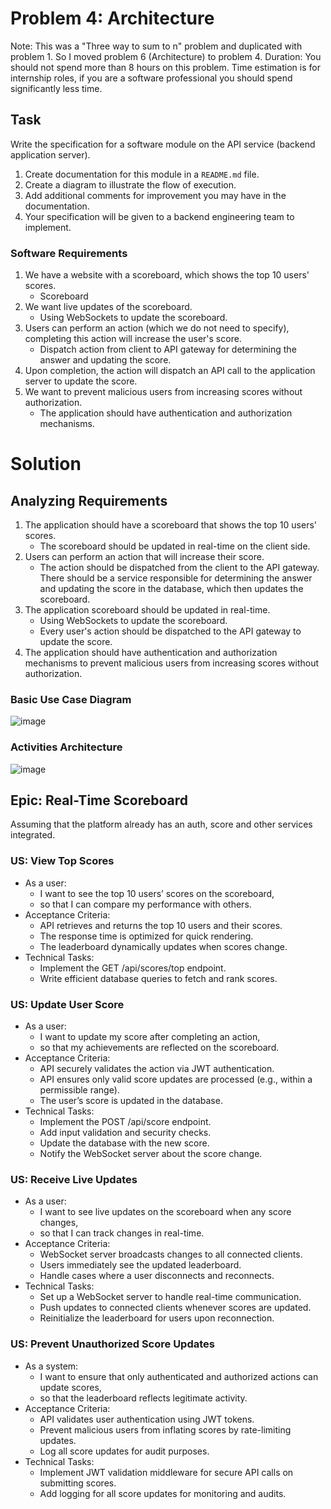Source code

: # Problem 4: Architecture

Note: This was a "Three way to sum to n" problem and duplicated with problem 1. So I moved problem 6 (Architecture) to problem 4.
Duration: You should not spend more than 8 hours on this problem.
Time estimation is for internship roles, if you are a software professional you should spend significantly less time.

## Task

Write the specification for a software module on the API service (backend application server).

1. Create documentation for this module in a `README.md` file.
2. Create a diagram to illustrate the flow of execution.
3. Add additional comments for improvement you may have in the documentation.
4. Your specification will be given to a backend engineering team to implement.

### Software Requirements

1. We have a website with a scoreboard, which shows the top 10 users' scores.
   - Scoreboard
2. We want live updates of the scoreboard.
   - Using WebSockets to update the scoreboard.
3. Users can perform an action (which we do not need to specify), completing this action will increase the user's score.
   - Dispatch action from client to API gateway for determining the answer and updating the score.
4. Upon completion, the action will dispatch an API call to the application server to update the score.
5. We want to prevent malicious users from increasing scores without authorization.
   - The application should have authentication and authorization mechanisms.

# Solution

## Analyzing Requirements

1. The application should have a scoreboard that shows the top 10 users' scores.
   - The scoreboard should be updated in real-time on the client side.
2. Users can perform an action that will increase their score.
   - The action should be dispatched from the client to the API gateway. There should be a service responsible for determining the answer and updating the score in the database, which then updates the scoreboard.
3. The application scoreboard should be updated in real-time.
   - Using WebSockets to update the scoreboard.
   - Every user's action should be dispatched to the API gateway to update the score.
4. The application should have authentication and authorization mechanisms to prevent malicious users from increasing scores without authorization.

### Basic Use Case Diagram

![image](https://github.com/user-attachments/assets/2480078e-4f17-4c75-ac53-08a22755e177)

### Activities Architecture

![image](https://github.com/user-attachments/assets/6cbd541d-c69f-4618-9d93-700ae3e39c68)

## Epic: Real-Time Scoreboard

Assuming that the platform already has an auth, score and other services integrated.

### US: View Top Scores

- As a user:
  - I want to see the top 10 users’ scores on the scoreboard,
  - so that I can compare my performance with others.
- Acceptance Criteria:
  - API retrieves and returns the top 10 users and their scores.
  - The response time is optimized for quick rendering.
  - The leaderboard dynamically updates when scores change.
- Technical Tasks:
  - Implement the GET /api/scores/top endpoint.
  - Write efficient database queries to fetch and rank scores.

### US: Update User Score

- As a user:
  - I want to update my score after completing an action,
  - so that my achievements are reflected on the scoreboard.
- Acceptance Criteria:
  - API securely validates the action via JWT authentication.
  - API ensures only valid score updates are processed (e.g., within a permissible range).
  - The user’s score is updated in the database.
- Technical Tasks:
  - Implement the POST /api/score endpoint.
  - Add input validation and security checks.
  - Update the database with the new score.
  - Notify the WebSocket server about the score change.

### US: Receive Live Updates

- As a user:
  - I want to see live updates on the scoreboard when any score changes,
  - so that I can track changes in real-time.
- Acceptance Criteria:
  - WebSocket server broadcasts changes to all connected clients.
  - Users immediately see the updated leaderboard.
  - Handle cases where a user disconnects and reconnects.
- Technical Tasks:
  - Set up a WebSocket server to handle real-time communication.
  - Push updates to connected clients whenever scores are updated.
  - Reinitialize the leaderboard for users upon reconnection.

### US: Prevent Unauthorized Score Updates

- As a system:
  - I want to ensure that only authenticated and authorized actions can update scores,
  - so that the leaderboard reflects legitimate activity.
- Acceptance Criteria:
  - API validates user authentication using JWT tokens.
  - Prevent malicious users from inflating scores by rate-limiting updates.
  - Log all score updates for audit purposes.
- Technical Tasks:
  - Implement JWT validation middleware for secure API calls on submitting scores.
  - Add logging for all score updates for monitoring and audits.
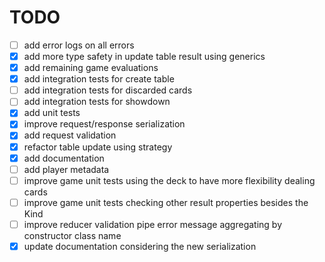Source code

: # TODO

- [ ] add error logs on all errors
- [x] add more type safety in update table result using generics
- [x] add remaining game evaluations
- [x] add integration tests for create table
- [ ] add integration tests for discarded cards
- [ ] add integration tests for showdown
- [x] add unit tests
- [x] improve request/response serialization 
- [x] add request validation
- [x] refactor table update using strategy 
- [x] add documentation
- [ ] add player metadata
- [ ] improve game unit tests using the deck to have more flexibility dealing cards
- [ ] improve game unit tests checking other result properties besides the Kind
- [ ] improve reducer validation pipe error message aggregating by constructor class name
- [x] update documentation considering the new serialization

* * *

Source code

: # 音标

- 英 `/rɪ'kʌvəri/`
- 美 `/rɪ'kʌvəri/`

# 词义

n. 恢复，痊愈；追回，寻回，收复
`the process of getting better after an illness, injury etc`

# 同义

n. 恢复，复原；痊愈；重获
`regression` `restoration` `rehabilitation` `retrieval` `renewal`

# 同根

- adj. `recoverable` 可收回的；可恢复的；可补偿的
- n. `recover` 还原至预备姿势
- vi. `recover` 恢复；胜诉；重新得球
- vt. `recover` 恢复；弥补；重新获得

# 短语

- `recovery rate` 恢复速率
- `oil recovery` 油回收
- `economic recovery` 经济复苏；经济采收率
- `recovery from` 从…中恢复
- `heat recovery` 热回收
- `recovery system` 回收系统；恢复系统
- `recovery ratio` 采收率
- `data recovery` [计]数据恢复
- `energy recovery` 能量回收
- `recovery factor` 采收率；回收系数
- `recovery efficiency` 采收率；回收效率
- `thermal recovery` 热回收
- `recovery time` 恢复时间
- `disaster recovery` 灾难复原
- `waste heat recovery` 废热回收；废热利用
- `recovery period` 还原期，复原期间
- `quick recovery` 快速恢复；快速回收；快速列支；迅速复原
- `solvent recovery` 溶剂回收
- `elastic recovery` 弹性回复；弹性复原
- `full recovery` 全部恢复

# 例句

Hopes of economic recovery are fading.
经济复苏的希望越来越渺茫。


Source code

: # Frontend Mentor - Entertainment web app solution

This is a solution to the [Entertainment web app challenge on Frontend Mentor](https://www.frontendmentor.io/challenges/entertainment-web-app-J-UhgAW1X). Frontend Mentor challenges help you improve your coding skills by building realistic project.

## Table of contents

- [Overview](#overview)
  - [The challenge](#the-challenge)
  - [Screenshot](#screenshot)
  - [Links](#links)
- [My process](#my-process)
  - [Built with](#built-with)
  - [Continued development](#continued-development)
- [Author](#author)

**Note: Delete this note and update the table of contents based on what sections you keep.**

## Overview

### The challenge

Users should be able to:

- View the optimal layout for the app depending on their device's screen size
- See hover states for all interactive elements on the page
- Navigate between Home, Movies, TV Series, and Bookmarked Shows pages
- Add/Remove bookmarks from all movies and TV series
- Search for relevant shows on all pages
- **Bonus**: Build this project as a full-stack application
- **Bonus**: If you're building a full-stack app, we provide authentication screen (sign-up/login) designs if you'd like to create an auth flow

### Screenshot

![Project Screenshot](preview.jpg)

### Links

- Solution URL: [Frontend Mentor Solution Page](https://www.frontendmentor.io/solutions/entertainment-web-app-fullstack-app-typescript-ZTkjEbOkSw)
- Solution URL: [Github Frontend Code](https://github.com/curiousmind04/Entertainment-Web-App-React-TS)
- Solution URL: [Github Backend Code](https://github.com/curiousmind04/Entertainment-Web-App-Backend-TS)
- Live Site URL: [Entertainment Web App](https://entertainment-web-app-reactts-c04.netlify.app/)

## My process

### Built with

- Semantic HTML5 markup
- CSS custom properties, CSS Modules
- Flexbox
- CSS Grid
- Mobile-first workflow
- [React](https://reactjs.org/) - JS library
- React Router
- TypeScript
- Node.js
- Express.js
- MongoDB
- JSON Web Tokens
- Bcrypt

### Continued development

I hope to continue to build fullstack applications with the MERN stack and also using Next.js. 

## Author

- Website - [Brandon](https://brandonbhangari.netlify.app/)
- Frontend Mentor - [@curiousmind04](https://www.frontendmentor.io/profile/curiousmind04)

* * *

> EXERCISE GOAL: For the word "Bonus", count the lines of the records that contain it and give only the number.

> THE ANSWER: 2